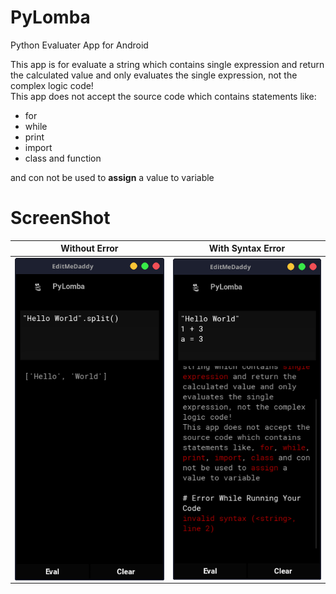 # PyLomba
Python Evaluater App for Android

This app is for evaluate a string which contains single expression and return the calculated value and only evaluates the single expression, not the complex logic code!<br>
This app does not accept the source code which contains statements like:
+ for
+ while
+ print
+ import
+ class and function

and con not be used to **assign** a value to variable
<br>

# ScreenShot
| Without Error | With Syntax Error|
| --- | --- |
| <img align="center" src="https://github.com/Izolabela/PyLomba/blob/main/PyLomba_1.png" /> | <img align="center" src="https://github.com/Izolabela/PyLomba/blob/main/PyLomba_2.png" /> |

<br>
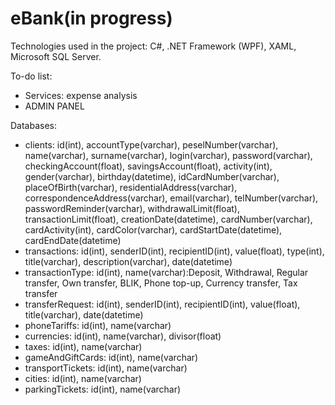 # eBank(in progress)

Technologies used in the project: C#, .NET Framework (WPF), XAML, Microsoft SQL Server.

To-do list:
- Services: expense analysis
- ADMIN PANEL

Databases:
- clients: id(int), accountType(varchar), peselNumber(varchar), name(varchar), surname(varchar), login(varchar), password(varchar), checkingAccount(float), savingsAccount(float), activity(int), gender(varchar), birthday(datetime), idCardNumber(varchar), placeOfBirth(varchar), residentialAddress(varchar), correspondenceAddress(varchar), email(varchar), telNumber(varchar), passwordReminder(varchar), withdrawalLimit(float), transactionLimit(float), creationDate(datetime), cardNumber(varchar), cardActivity(int), cardColor(varchar), cardStartDate(datetime), cardEndDate(datetime)
- transactions: id(int), senderID(int), recipientID(int), value(float), type(int), title(varchar), description(varchar), date(datetime)
- transactionType: id(int), name(varchar):Deposit, Withdrawal, Regular transfer, Own transfer, BLIK, Phone top-up, Currency transfer, Tax transfer
- transferRequest: id(int), senderID(int), recipientID(int), value(float), title(varchar), date(datetime)
- phoneTariffs: id(int), name(varchar)
- currencies: id(int), name(varchar), divisor(float)
- taxes: id(int), name(varchar)
- gameAndGiftCards: id(int), name(varchar)
- transportTickets: id(int), name(varchar)
- cities: id(int), name(varchar)
- parkingTickets: id(int), name(varchar)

» **What needs to be done**
Show every line above in which the word "used" occurs.

» **Solution to this problem**
and con not be used to **assign** a value to variable
Technologies used in the project: C#, .NET Framework (WPF), XAML, Microsoft SQL Server.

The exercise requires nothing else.